See this thread for what else is in my work box/bag.


----------



## lieperjp (Jul 15, 2008)

derekleffew said:


> While you have both the Altman wrench and Lightspeed wrench, I would still suggest a 6" wide-jaw, or an 8" Adjustable wrench. Infinitely more useful than the other two, although they do have their place. Tell me you don't EDC (gafftapegreenia [it's his term]--can it be a verb also?) your own roll of black gaffer's tape!?
> 
> My minimum EDC list: (as a professional stagehand, in no particular order)
> Gerber Multi-Tool & sheath
> ...



Sure, why can't EDC be a verb??? It's colloquialism... 

Me:

Leatherman Wave
LED MiniMag Flashlight
Pen, Dual-tip sharpie (Fine and Ultra-Fine,) Paper
9/16 Socket Wrench (my lights don't have c-clamps so a socket wrench works better)

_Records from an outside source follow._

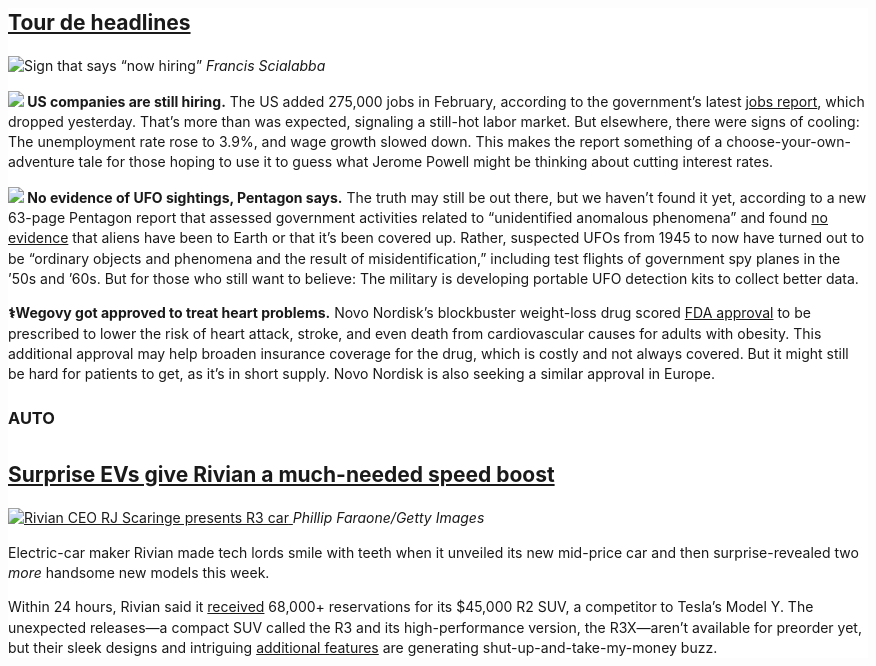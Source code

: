 ## [ Tour de headlines ](#) 

![Sign that says “now hiring”](https://proxy-prod.omnivore-image-cache.app/670x0,sz_fq17ziPo4uCRbOaxhsg1uYTmCrgZW6Y-YtOSxKpNE/https://cdn.sanity.io/images/bl383u0v/production/0d149bb9357a1d0d58502127f791b7f90d8027e4-1500x1000.jpg?w=668&q=70&auto=format) _Francis Scialabba_ 

**![](https://proxy-prod.omnivore-image-cache.app/18x0,snvKdFsD9F8zTInGRZc89UFa-bn7A4eqxa9ffKyXwpXg/https://em-content.zobj.net/thumbs/120/apple/237/office-building_1f3e2.png) US companies are still hiring.** The US added 275,000 jobs in February, according to the government’s latest [jobs report](https://links.morningbrew.com/c/iar?mblid=c73e8ba6ff7b&mbcid=34623484.81959&mid=1f4660240f65a00f40c621ae6f9ce93a), which dropped yesterday. That’s more than was expected, signaling a still-hot labor market. But elsewhere, there were signs of cooling: The unemployment rate rose to 3.9%, and wage growth slowed down. This makes the report something of a choose-your-own-adventure tale for those hoping to use it to guess what Jerome Powell might be thinking about cutting interest rates.

**![](https://proxy-prod.omnivore-image-cache.app/18x0,sgvyMB4RVAgdRgowPyxBij-_1wE_E1npaWqYaU7wmZOw/https://em-content.zobj.net/thumbs/120/apple/237/flying-saucer_1f6f8.png) No evidence of UFO sightings, Pentagon says.** The truth may still be out there, but we haven’t found it yet, according to a new 63-page Pentagon report that assessed government activities related to “unidentified anomalous phenomena” and found [no evidence](https://links.morningbrew.com/c/ias?mblid=35efa76fc16b&mbcid=34623484.81959&mid=1f4660240f65a00f40c621ae6f9ce93a) that aliens have been to Earth or that it’s been covered up. Rather, suspected UFOs from 1945 to now have turned out to be “ordinary objects and phenomena and the result of misidentification,” including test flights of government spy planes in the ’50s and ’60s. But for those who still want to believe: The military is developing portable UFO detection kits to collect better data.

**⚕️Wegovy got approved to treat heart problems.** Novo Nordisk’s blockbuster weight-loss drug scored [FDA approval](https://links.morningbrew.com/c/iat?mblid=649b5fb16533&mbcid=34623484.81959&mid=1f4660240f65a00f40c621ae6f9ce93a) to be prescribed to lower the risk of heart attack, stroke, and even death from cardiovascular causes for adults with obesity. This additional approval may help broaden insurance coverage for the drug, which is costly and not always covered. But it might still be hard for patients to get, as it’s in short supply. Novo Nordisk is also seeking a similar approval in Europe.

### AUTO

## [ Surprise EVs give Rivian a much-needed speed boost ](https://links.morningbrew.com/c/ia9?mbcid=34623484.81959&mid=1f4660240f65a00f40c621ae6f9ce93a) 

[ ![Rivian CEO RJ Scaringe presents R3 car](https://proxy-prod.omnivore-image-cache.app/670x0,sN_nfET7rRlPGe98aVoQWOHMfhdLrgBI6yLDCmZblBqE/https://cdn.sanity.io/images/bl383u0v/production/d79ae86e1298d7900e361ad4b9f049f6c147790c-1500x1000.jpg?w=668&q=70&auto=format) ](https://links.morningbrew.com/c/ia9?mbcid=34623484.81959&mid=1f4660240f65a00f40c621ae6f9ce93a) _Phillip Faraone/Getty Images_ 

Electric-car maker Rivian made tech lords smile with teeth when it unveiled its new mid-price car and then surprise-revealed two _more_ handsome new models this week.

Within 24 hours, Rivian said it [received](https://links.morningbrew.com/c/iaa?mblid=7fb7b463f4f7&mbcid=34623484.81959&mid=1f4660240f65a00f40c621ae6f9ce93a) 68,000+ reservations for its $45,000 R2 SUV, a competitor to Tesla’s Model Y. The unexpected releases—a compact SUV called the R3 and its high-performance version, the R3X—aren’t available for preorder yet, but their sleek designs and intriguing [additional features](https://links.morningbrew.com/c/iab?mblid=299ee2b9a7f9&mbcid=34623484.81959&mid=1f4660240f65a00f40c621ae6f9ce93a) are generating shut-up-and-take-my-money buzz.
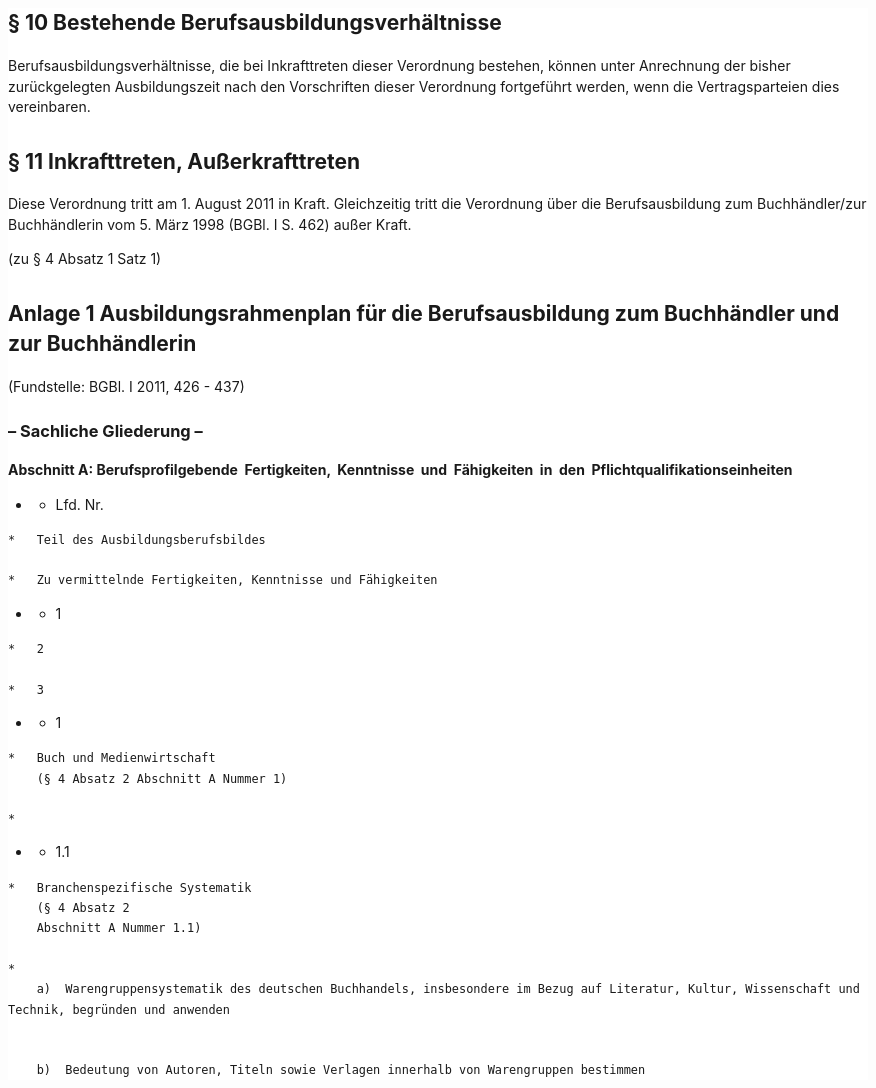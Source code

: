 
## § 10 Bestehende Berufsausbildungsverhältnisse

Berufsausbildungsverhältnisse, die bei Inkrafttreten dieser Verordnung bestehen, können unter Anrechnung der bisher zurückgelegten Ausbildungszeit nach den Vorschriften dieser Verordnung fortgeführt werden, wenn die Vertragsparteien dies vereinbaren.


## § 11 Inkrafttreten, Außerkrafttreten

Diese Verordnung tritt am 1. August 2011 in Kraft. Gleichzeitig tritt die Verordnung über die Berufsausbildung zum Buchhändler/zur Buchhändlerin vom 5. März 1998 (BGBl. I S. 462) außer Kraft.

(zu § 4 Absatz 1 Satz 1)

## Anlage 1 Ausbildungsrahmenplan für die Berufsausbildung zum Buchhändler und zur Buchhändlerin

(Fundstelle: BGBl. I 2011, 426 - 437)

### – Sachliche Gliederung –

**Abschnitt A: Berufsprofilgebende  Fertigkeiten,  Kenntnisse  und  Fähigkeiten  in  den  Pflichtqualifikationseinheiten**

*    *   Lfd. Nr.

    *   Teil des Ausbildungsberufsbildes

    *   Zu vermittelnde Fertigkeiten, Kenntnisse und Fähigkeiten


*    *   1

    *   2

    *   3


*    *   1

    *   Buch und Medienwirtschaft
        (§ 4 Absatz 2 Abschnitt A Nummer 1)

    *

*    *   1.1

    *   Branchenspezifische Systematik
        (§ 4 Absatz 2
        Abschnitt A Nummer 1.1)

    *
        a)  Warengruppensystematik des deutschen Buchhandels, insbesondere im Bezug auf Literatur, Kultur, Wissenschaft und Technik, begründen und anwenden


        b)  Bedeutung von Autoren, Titeln sowie Verlagen innerhalb von Warengruppen bestimmen
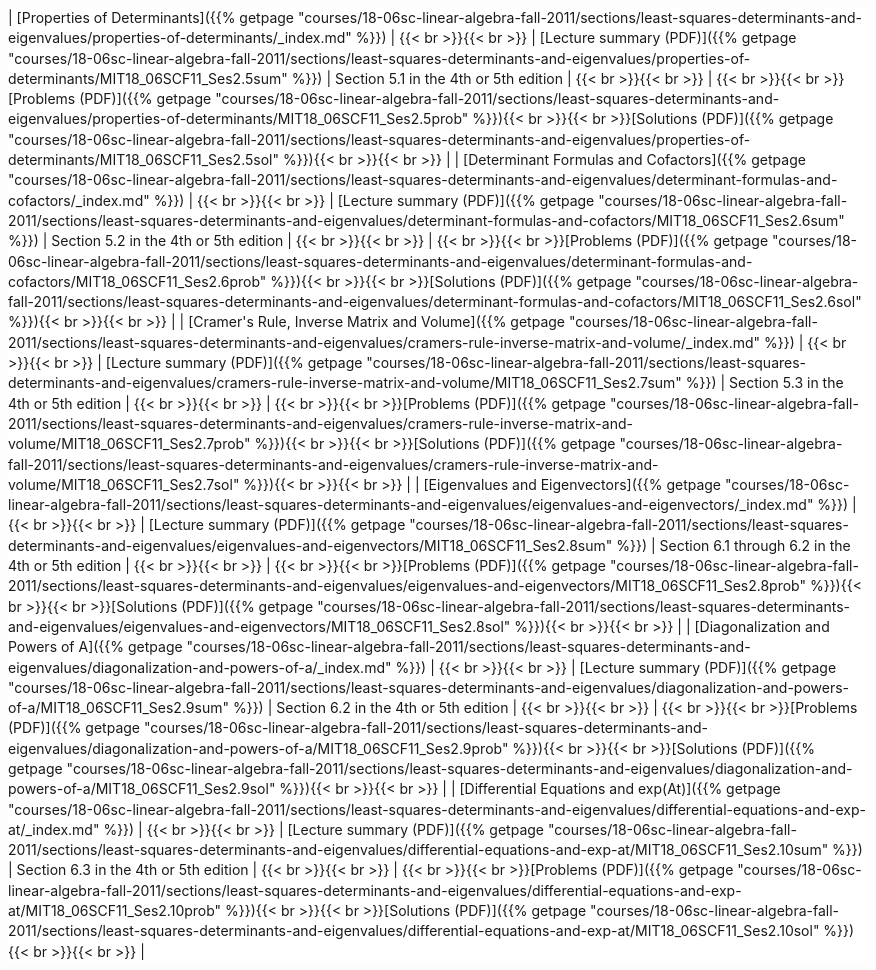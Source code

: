 | [Properties of Determinants]({{% getpage "courses/18-06sc-linear-algebra-fall-2011/sections/least-squares-determinants-and-eigenvalues/properties-of-determinants/_index.md" %}}) | {{< br >}}{{< br >}} | [Lecture summary (PDF)]({{% getpage "courses/18-06sc-linear-algebra-fall-2011/sections/least-squares-determinants-and-eigenvalues/properties-of-determinants/MIT18_06SCF11_Ses2.5sum" %}}) | Section 5.1 in the 4th or 5th edition | {{< br >}}{{< br >}} | {{< br >}}{{< br >}}[Problems (PDF)]({{% getpage "courses/18-06sc-linear-algebra-fall-2011/sections/least-squares-determinants-and-eigenvalues/properties-of-determinants/MIT18_06SCF11_Ses2.5prob" %}}){{< br >}}{{< br >}}[Solutions (PDF)]({{% getpage "courses/18-06sc-linear-algebra-fall-2011/sections/least-squares-determinants-and-eigenvalues/properties-of-determinants/MIT18_06SCF11_Ses2.5sol" %}}){{< br >}}{{< br >}} |
| [Determinant Formulas and Cofactors]({{% getpage "courses/18-06sc-linear-algebra-fall-2011/sections/least-squares-determinants-and-eigenvalues/determinant-formulas-and-cofactors/_index.md" %}}) | {{< br >}}{{< br >}} | [Lecture summary (PDF)]({{% getpage "courses/18-06sc-linear-algebra-fall-2011/sections/least-squares-determinants-and-eigenvalues/determinant-formulas-and-cofactors/MIT18_06SCF11_Ses2.6sum" %}}) | Section 5.2 in the 4th or 5th edition | {{< br >}}{{< br >}} | {{< br >}}{{< br >}}[Problems (PDF)]({{% getpage "courses/18-06sc-linear-algebra-fall-2011/sections/least-squares-determinants-and-eigenvalues/determinant-formulas-and-cofactors/MIT18_06SCF11_Ses2.6prob" %}}){{< br >}}{{< br >}}[Solutions (PDF)]({{% getpage "courses/18-06sc-linear-algebra-fall-2011/sections/least-squares-determinants-and-eigenvalues/determinant-formulas-and-cofactors/MIT18_06SCF11_Ses2.6sol" %}}){{< br >}}{{< br >}} |
| [Cramer's Rule, Inverse Matrix and Volume]({{% getpage "courses/18-06sc-linear-algebra-fall-2011/sections/least-squares-determinants-and-eigenvalues/cramers-rule-inverse-matrix-and-volume/_index.md" %}}) | {{< br >}}{{< br >}} | [Lecture summary (PDF)]({{% getpage "courses/18-06sc-linear-algebra-fall-2011/sections/least-squares-determinants-and-eigenvalues/cramers-rule-inverse-matrix-and-volume/MIT18_06SCF11_Ses2.7sum" %}}) | Section 5.3 in the 4th or 5th edition | {{< br >}}{{< br >}} | {{< br >}}{{< br >}}[Problems (PDF)]({{% getpage "courses/18-06sc-linear-algebra-fall-2011/sections/least-squares-determinants-and-eigenvalues/cramers-rule-inverse-matrix-and-volume/MIT18_06SCF11_Ses2.7prob" %}}){{< br >}}{{< br >}}[Solutions (PDF)]({{% getpage "courses/18-06sc-linear-algebra-fall-2011/sections/least-squares-determinants-and-eigenvalues/cramers-rule-inverse-matrix-and-volume/MIT18_06SCF11_Ses2.7sol" %}}){{< br >}}{{< br >}} |
| [Eigenvalues and Eigenvectors]({{% getpage "courses/18-06sc-linear-algebra-fall-2011/sections/least-squares-determinants-and-eigenvalues/eigenvalues-and-eigenvectors/_index.md" %}}) | {{< br >}}{{< br >}} | [Lecture summary (PDF)]({{% getpage "courses/18-06sc-linear-algebra-fall-2011/sections/least-squares-determinants-and-eigenvalues/eigenvalues-and-eigenvectors/MIT18_06SCF11_Ses2.8sum" %}}) | Section 6.1 through 6.2 in the 4th or 5th edition | {{< br >}}{{< br >}} | {{< br >}}{{< br >}}[Problems (PDF)]({{% getpage "courses/18-06sc-linear-algebra-fall-2011/sections/least-squares-determinants-and-eigenvalues/eigenvalues-and-eigenvectors/MIT18_06SCF11_Ses2.8prob" %}}){{< br >}}{{< br >}}[Solutions (PDF)]({{% getpage "courses/18-06sc-linear-algebra-fall-2011/sections/least-squares-determinants-and-eigenvalues/eigenvalues-and-eigenvectors/MIT18_06SCF11_Ses2.8sol" %}}){{< br >}}{{< br >}} |
| [Diagonalization and Powers of A]({{% getpage "courses/18-06sc-linear-algebra-fall-2011/sections/least-squares-determinants-and-eigenvalues/diagonalization-and-powers-of-a/_index.md" %}}) | {{< br >}}{{< br >}} | [Lecture summary (PDF)]({{% getpage "courses/18-06sc-linear-algebra-fall-2011/sections/least-squares-determinants-and-eigenvalues/diagonalization-and-powers-of-a/MIT18_06SCF11_Ses2.9sum" %}}) | Section 6.2 in the 4th or 5th edition | {{< br >}}{{< br >}} | {{< br >}}{{< br >}}[Problems (PDF)]({{% getpage "courses/18-06sc-linear-algebra-fall-2011/sections/least-squares-determinants-and-eigenvalues/diagonalization-and-powers-of-a/MIT18_06SCF11_Ses2.9prob" %}}){{< br >}}{{< br >}}[Solutions (PDF)]({{% getpage "courses/18-06sc-linear-algebra-fall-2011/sections/least-squares-determinants-and-eigenvalues/diagonalization-and-powers-of-a/MIT18_06SCF11_Ses2.9sol" %}}){{< br >}}{{< br >}} |
| [Differential Equations and exp(At)]({{% getpage "courses/18-06sc-linear-algebra-fall-2011/sections/least-squares-determinants-and-eigenvalues/differential-equations-and-exp-at/_index.md" %}}) | {{< br >}}{{< br >}} | [Lecture summary (PDF)]({{% getpage "courses/18-06sc-linear-algebra-fall-2011/sections/least-squares-determinants-and-eigenvalues/differential-equations-and-exp-at/MIT18_06SCF11_Ses2.10sum" %}}) | Section 6.3 in the 4th or 5th edition | {{< br >}}{{< br >}} | {{< br >}}{{< br >}}[Problems (PDF)]({{% getpage "courses/18-06sc-linear-algebra-fall-2011/sections/least-squares-determinants-and-eigenvalues/differential-equations-and-exp-at/MIT18_06SCF11_Ses2.10prob" %}}){{< br >}}{{< br >}}[Solutions (PDF)]({{% getpage "courses/18-06sc-linear-algebra-fall-2011/sections/least-squares-determinants-and-eigenvalues/differential-equations-and-exp-at/MIT18_06SCF11_Ses2.10sol" %}}){{< br >}}{{< br >}} |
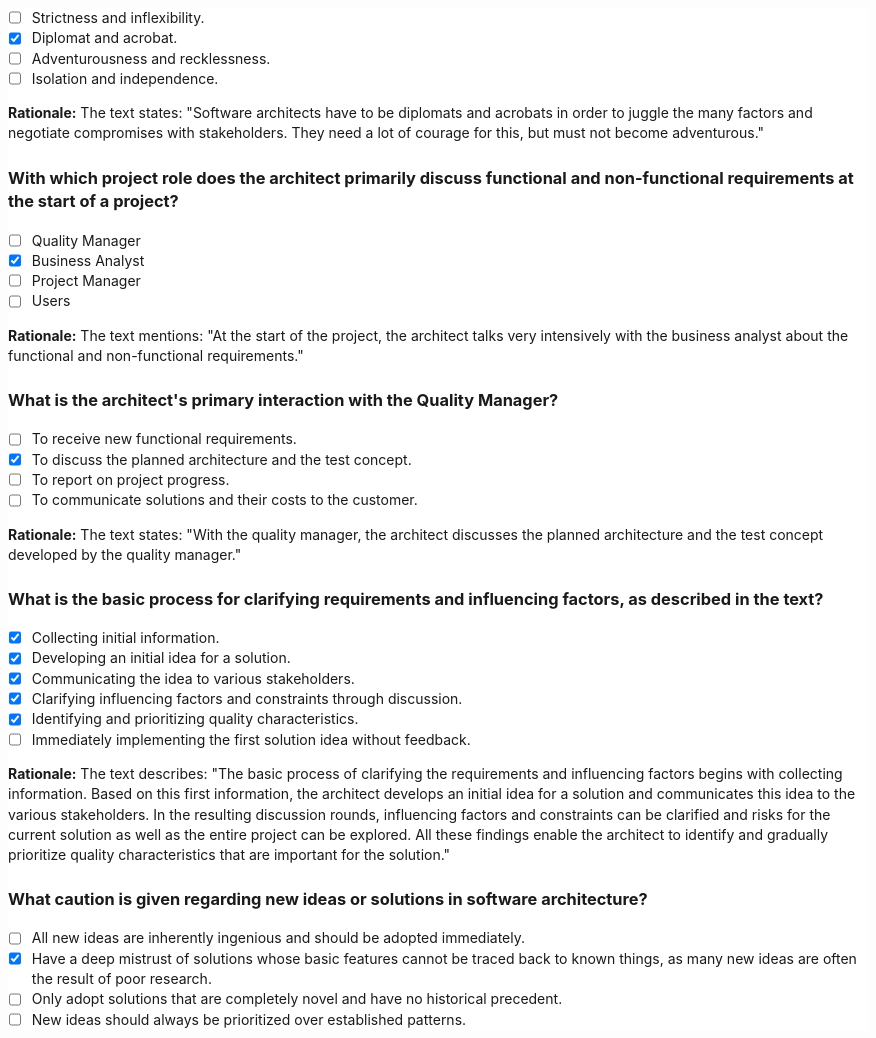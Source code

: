 - [ ] Strictness and inflexibility.
- [x] Diplomat and acrobat.
- [ ] Adventurousness and recklessness.
- [ ] Isolation and independence.

**Rationale:** The text states: "Software architects have to be diplomats and acrobats in order to juggle the many factors and negotiate compromises with stakeholders. They need a lot of courage for this, but must not become adventurous."

### With which project role does the architect primarily discuss functional and non-functional requirements at the start of a project?

- [ ] Quality Manager
- [x] Business Analyst
- [ ] Project Manager
- [ ] Users

**Rationale:** The text mentions: "At the start of the project, the architect talks very intensively with the business analyst about the functional and non-functional requirements."

### What is the architect's primary interaction with the Quality Manager?

- [ ] To receive new functional requirements.
- [x] To discuss the planned architecture and the test concept.
- [ ] To report on project progress.
- [ ] To communicate solutions and their costs to the customer.

**Rationale:** The text states: "With the quality manager, the architect discusses the planned architecture and the test concept developed by the quality manager."

### What is the basic process for clarifying requirements and influencing factors, as described in the text?

- [x] Collecting initial information.
- [x] Developing an initial idea for a solution.
- [x] Communicating the idea to various stakeholders.
- [x] Clarifying influencing factors and constraints through discussion.
- [x] Identifying and prioritizing quality characteristics.
- [ ] Immediately implementing the first solution idea without feedback.

**Rationale:** The text describes: "The basic process of clarifying the requirements and influencing factors begins with collecting information. Based on this first information, the architect develops an initial idea for a solution and communicates this idea to the various stakeholders. In the resulting discussion rounds, influencing factors and constraints can be clarified and risks for the current solution as well as the entire project can be explored. All these findings enable the architect to identify and gradually prioritize quality characteristics that are important for the solution."

### What caution is given regarding new ideas or solutions in software architecture?

- [ ] All new ideas are inherently ingenious and should be adopted immediately.
- [x] Have a deep mistrust of solutions whose basic features cannot be traced back to known things, as many new ideas are often the result of poor research.
- [ ] Only adopt solutions that are completely novel and have no historical precedent.
- [ ] New ideas should always be prioritized over established patterns.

Near me but not necessarily on my person: Gaff Tape of whatever color, is available (usually black or tan,) 6" cresent wrench, and E-Tape, whatever is available, usually black, sometimes green or red. Also, I usually carry an extra copy of my light plot in my pocket when doing set up.

Edit: 
Upon futher revision of the term EDC, mine is:

Wallet
Keys
Cell Phone
Pens
Leatherman Wave

On School days add:
Backpack or Laptop Case or Both


----------



## waynehoskins (Jul 15, 2008)

Mini-mag, pocketknife, rope wrench, multi-tool of some sort, tweaker, Sharpie, a pen or two, a bunch of adapters.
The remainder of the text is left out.